▶ TASK REQUIREMENTS
Look through the records below, and whenever a line contains "self", copy it.

↓↓↓

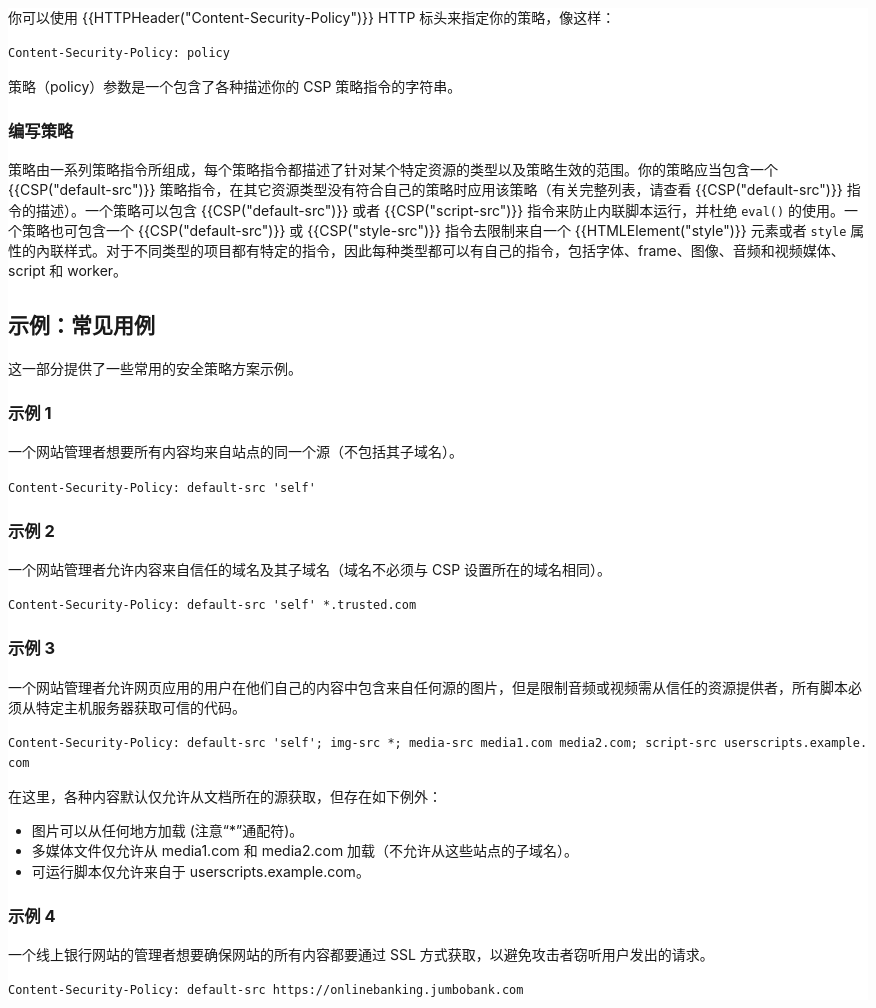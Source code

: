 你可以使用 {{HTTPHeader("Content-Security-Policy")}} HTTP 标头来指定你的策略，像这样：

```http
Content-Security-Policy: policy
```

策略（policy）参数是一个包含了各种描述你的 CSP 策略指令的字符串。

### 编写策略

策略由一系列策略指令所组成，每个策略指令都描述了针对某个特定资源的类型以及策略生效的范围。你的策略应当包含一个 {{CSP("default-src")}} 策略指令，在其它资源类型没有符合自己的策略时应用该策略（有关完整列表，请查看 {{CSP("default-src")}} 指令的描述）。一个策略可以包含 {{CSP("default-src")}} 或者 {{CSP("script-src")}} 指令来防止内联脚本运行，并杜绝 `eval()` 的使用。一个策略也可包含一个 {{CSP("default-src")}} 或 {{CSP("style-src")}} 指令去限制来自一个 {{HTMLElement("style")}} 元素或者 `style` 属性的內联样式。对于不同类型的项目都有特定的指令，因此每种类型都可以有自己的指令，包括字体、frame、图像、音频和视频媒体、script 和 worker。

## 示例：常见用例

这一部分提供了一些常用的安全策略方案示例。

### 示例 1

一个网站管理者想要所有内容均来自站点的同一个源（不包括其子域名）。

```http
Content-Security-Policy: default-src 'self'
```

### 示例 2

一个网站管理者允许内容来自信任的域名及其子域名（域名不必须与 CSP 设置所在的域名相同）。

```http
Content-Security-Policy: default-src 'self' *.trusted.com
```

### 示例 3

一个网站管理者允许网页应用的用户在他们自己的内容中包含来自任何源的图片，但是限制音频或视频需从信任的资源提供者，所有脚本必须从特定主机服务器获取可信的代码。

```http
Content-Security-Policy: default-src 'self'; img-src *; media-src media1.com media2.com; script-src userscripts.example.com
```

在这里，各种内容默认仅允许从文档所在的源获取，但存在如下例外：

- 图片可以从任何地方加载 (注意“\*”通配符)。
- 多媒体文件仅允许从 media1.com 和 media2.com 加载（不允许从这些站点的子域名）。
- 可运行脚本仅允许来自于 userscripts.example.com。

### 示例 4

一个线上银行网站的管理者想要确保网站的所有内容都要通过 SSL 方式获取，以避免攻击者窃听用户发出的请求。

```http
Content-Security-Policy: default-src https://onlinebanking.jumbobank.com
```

↑↑↑

▶ TASK RESULT
Content-Security-Policy: default-src 'self'
Content-Security-Policy: default-src 'self' *.trusted.com
Content-Security-Policy: default-src 'self'; img-src *; media-src media1.com media2.com; script-src userscripts.example.com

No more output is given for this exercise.